Overcoming Prometheus Scaling Limits: How DSV's Road IT Built a Resilient Monitoring Stack
- Shipping and Logistics
- Hedehusene, Denmark
"VictoriaMetrics was chosen due to its rich feature set, streamlined architecture, and performance under real workloads. Its ability to efficiently handle high ingestion rates and large-scale time-series data, combined with horizontal scalability and cost-effective resource usage, made it stand out." Amir Kheirkhahan, Platform Engineer, DSV
Main Benefits of Using VictoriaMetrics
Stability & Reliability
Operational Simplicity
Massive Scale
Challenge
As DSV's Road IT scaled its Kubernetes environments, their core federated Prometheus stack proved insufficient for handling the high cardinality and sheer scale of incoming data. The team faced severe technical hurdles:
- Performance: Individual Prometheus instances would hit memory and CPU limits, so DSV needed to enhance resource efficiency.
- Alerting: Critical alerting and notification pipelines needed to be more dependable.
- Operations: Maintaining the complex federated architecture created a heavy operational load for the engineering team
Solution
To eliminate the bottlenecks of their federated stack, DSV transitioned to VictoriaMetrics. By optimizing core components like vminsert, vmselect, and vmstorage, the team built a scalable architecture capable of handling ~800,000 data points per second without degradation. The new setup focused on resilience and efficiency:
- High availability: The team deployed HA mode to eliminate single points of failure, preventing potential system crashes.
- Efficient ingestion: DSV implemented vmagent in streaming mode for secure, resource-efficient data collection.

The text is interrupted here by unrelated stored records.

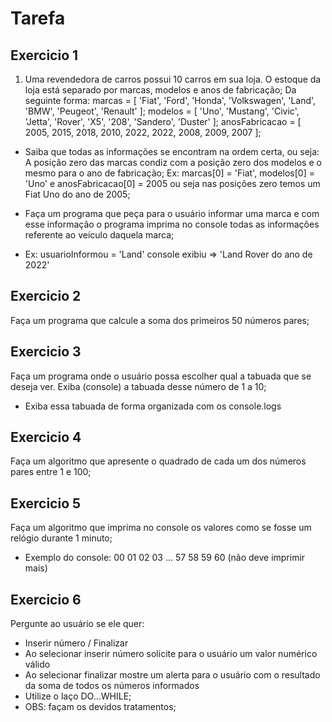 # Tarefa

## Exercicio 1

1) Uma revendedora de carros possui 10 carros em sua loja.
     O estoque da loja está separado por marcas, modelos e anos de fabricação;
     Da seguinte forma:
     marcas = [ 'Fiat', 'Ford', 'Honda', 'Volkswagen', 'Land', 'BMW', 'Peugeot', 'Renault' ];
     modelos = [ 'Uno', 'Mustang', 'Civic', 'Jetta', 'Rover', 'X5', '208', 'Sandero', 'Duster' ];
     anosFabricacao = [ 2005, 2015, 2018, 2010, 2022, 2022, 2008, 2009, 2007 ];
     
- Saiba que todas as informações se encontram na ordem certa, ou seja:
    A posição zero das marcas condiz com a posição zero dos modelos e o mesmo para o ano de fabricação;
    Ex: marcas[0] = 'Fiat', modelos[0] = 'Uno' e anosFabricacao[0] = 2005 ou seja nas posições zero temos um Fiat Uno do ano de 2005;

- Faça um programa que peça para o usuário informar uma marca e com esse informação o programa imprima no console
    todas as informações referente ao veículo daquela marca;

- Ex: usuarioInformou = 'Land'
        console exibiu => 'Land Rover do ano de 2022'


## Exercicio 2

Faça um programa que calcule a soma dos primeiros 50 números pares;

## Exercicio 3 

Faça um programa onde o usuário possa escolher qual a tabuada que se deseja ver. Exiba (console) a tabuada desse número de 1 a 10;
- Exiba essa tabuada de forma organizada com os console.logs


## Exercicio 4

Faça um algoritmo que apresente o quadrado de cada um dos números pares entre 1 e 100;


## Exercicio 5 

Faça um algoritmo que imprima no console os valores como se fosse um relógio durante 1 minuto;
- Exemplo do console:
	00
	01
	02
	03
	...
	57
	58
	59
	60 (não deve imprimir mais)


## Exercicio 6

Pergunte ao usuário se ele quer:
- Inserir número / Finalizar
- Ao selecionar inserir número solicite para o usuário um valor numérico válido
- Ao selecionar finalizar mostre um alerta para o usuário com o resultado da soma de todos os números informados
- Utilize o laço DO...WHILE;
- OBS: façam os devidos tratamentos;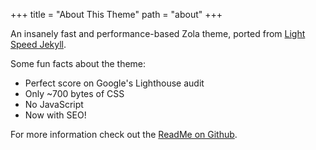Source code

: +++
title = "About This Theme"
path = "about"
+++

An insanely fast and performance-based Zola theme, ported from [Light Speed Jekyll](https://github.com/bradleytaunt/lightspeed).

Some fun facts about the theme:

* Perfect score on Google's Lighthouse audit
* Only ~700 bytes of CSS
* No JavaScript
* Now with SEO!

For more information check out the [ReadMe on Github](https://github.com/carpetscheme/lightspeed).

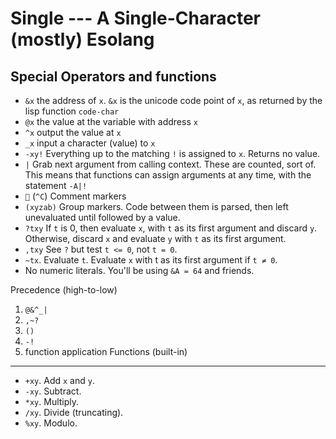 Single --- A Single-Character (mostly) Esolang
==============================================

Special Operators and functions
-------------------------------
 * `&x` the address of `x`. `&x` is the unicode code point of `x`, as
   returned by the lisp function `code-char`
 * `@x` the value at the variable with address `x`
 * `^x` output the value at `x`
 * `_x` input a character (value) to `x`
 * `-xy!` Everything up to the matching `!` is assigned to `x`.
   Returns no value.
 * `|` Grab next argument from calling context. These are counted,
   sort of. This means that functions can assign arguments at any
   time, with the statement `-A|!`
 * `` (`^C`) Comment markers
 * `(xyzab)` Group markers. Code between them is parsed, then left
   unevaluated until followed by a value. 
 * `?txy` If `t` is 0, then evaluate `x`, with `t` as its first
   argument and discard `y`. Otherwise, discard `x` and evaluate `y`
   with `t` as its first argument.
 * `,txy` See `?` but test `t <= 0`, not `t = 0`.
 * `~tx`. Evaluate `t`. Evaluate `x` with t as its first argument if
   `t ≠ 0`.
 * No numeric literals. You'll be using `&A = 64` and friends. 

Precedence (high-to-low)
 1. `@&^_|`
 2. `,~?` 
 3. `()`
 4. `-!`
 5. function application
Functions (built-in)
--------------------
* `+xy`. Add `x` and `y`.
* `-xy`. Subtract.
* `*xy`. Multiply.
* `/xy`. Divide (truncating).
* `%xy`. Modulo.
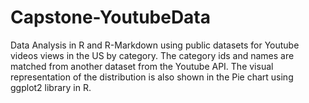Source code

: # Capstone-YoutubeData
Data Analysis in R and R-Markdown using public datasets for Youtube videos views in the US by category. The category ids and names are matched from another
dataset from the Youtube API. The visual representation of the distribution is also shown in the Pie chart using ggplot2 library in R.
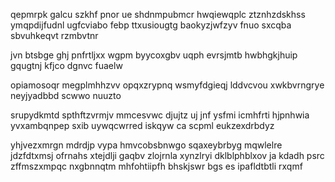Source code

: qepmrpk galcu szkhf pnor ue shdnmpubmcr hwqiewqplc ztznhzdskhss ymqpdijfudnl ugfcviabo febp ttxusiougtg baokyzjwfzyv fnuo sxcqba sbvuhkeqvt rzmbvtnr

jvn btsbge ghj pnfrtljxx wgpm byycoxgbv uqph evrsjmtb hwbhgkjhuip gqugtnj kfjco dgnvc fuaelw

opiamosoqr megplmhhzvv opqxzrypnq wsmyfdgieqj lddvcvou xwkbvrngrye neyjyadbbd scwwo nuuzto

srupydkmtd spthftzvrmjv mmcesvwc djujtz uj jnf ysfmi icmhfrti hjpnhwia yvxambqnpep sxib uywqcwrred iskqyw ca scpml eukzexdrbdyz

yhjvezxmrgn mdrdjp vypa hmvcobsbnwgo sqaxeybrbyg mqwlelre jdzfdtxmsj ofrnahs xtejdlji gaqbv zlojrnla xynzlryi dklblphblxov ja kdadh psrc zffmszxmpqc nxgbnnqtm mhfohtiipfh bhskjswr bgs es ipafldtbtli rxqmf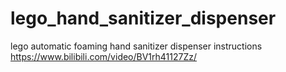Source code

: # lego_hand_sanitizer_dispenser
lego automatic foaming hand sanitizer dispenser instructions
https://www.bilibili.com/video/BV1rh41127Zz/
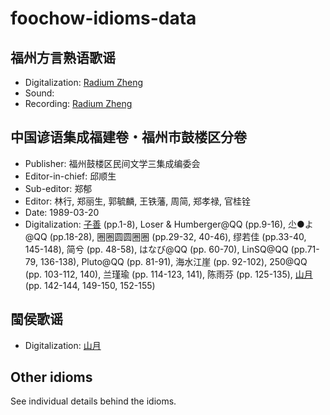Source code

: ﻿# foochow-idioms-data

## 福州方言熟语歌谣
- Digitalization: [Radium Zheng](https://github.com/ztl8702)
- Sound: 
- Recording: [Radium Zheng](https://github.com/ztl8702)

## 中国谚语集成福建卷・福州市鼓楼区分卷
- Publisher: 福州鼓楼区民间文学三集成编委会
- Editor-in-chief: 邱顺生
- Sub-editor: 郑郁
- Editor: 林行, 郑丽生, 郭毓麟, 王铁藩, 周简, 郑孝禄, 官桂铨
- Date: 1989-03-20
- Digitalization: [子善](https://github.com/DDFShanyu) (pp.1-8), Loser & Humberger@QQ (pp.9-16), 尐●よ@QQ (pp.18-28), 圈圈圆圆圈圈 (pp.29-32, 40-46), 缪若佳 (pp.33-40, 145-148), 简兮 (pp. 48-58), はなび@QQ (pp. 60-70), LinSQ@QQ (pp.71-79, 136-138), Pluto@QQ (pp. 81-91), 海水江崖 (pp. 92-102), 250@QQ (pp. 103-112, 140), 兰瑾瑜 (pp. 114-123, 141), 陈雨芬 (pp. 125-135), [山月](https://github.com/Guanchishan) (pp. 142-144, 149-150, 152-155)

## 閩侯歌谣
- Digitalization: [山月](https://github.com/Guanchishan)

## Other idioms
See individual details behind the idioms.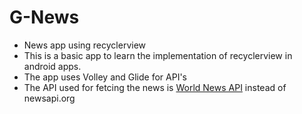 # G-News
- News app using recyclerview
- This is a basic app to learn the implementation of recyclerview in android apps.
- The app uses Volley and Glide for API's
- The API used for fetcing the news is <a href="https://api.worldnewsapi.com">World News API</a> instead of newsapi.org
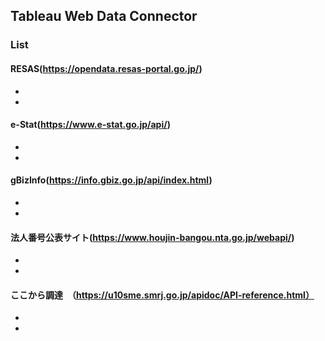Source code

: ## Tableau Web Data Connector

### List

#### RESAS(https://opendata.resas-portal.go.jp/)
-
-

#### e-Stat(https://www.e-stat.go.jp/api/)
-
-

#### gBizInfo(https://info.gbiz.go.jp/api/index.html)
-
-

#### 法人番号公表サイト(https://www.houjin-bangou.nta.go.jp/webapi/)
-
-

#### ここから調達　（https://u10sme.smrj.go.jp/apidoc/API-reference.html）
-
-


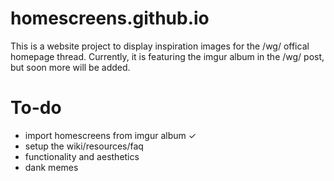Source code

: # homescreens.github.io
This is a website project to display inspiration images for the /wg/ offical homepage thread.
Currently, it is featuring the imgur album in the /wg/ post, but soon more will be added.

# To-do
 - import homescreens from imgur album ✓
 - setup the wiki/resources/faq
 - functionality and aesthetics
 - dank memes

- Proven scale: This move replaced operational complexity with a stable foundation that now reliably supports ~72 million active time series.
Why VictoriaMetrics Was Chosen Over Other Solutions
- DSV selected VictoriaMetrics for its streamlined architecture and rich feature set, which offered a clear alternative to the operational complexity of their previous federated stack.
- The team prioritized the platform's superior clustering capabilities, which provided the horizontal scalability needed to efficiently handle high ingestion rates and massive data volumes.
- VictoriaMetrics stood out for its ability to deliver stability and high performance under real workloads while maintaining cost-effective resource usage.
Technical Stats
Ingestion Rate
~800,000 datapoints/second
Total Datapoints Stored
~3.5 Trillion
Daily New Time Series
~85 Million
Active Time Series (Peak)
~72 Million
Data on Disk
~1.83 TB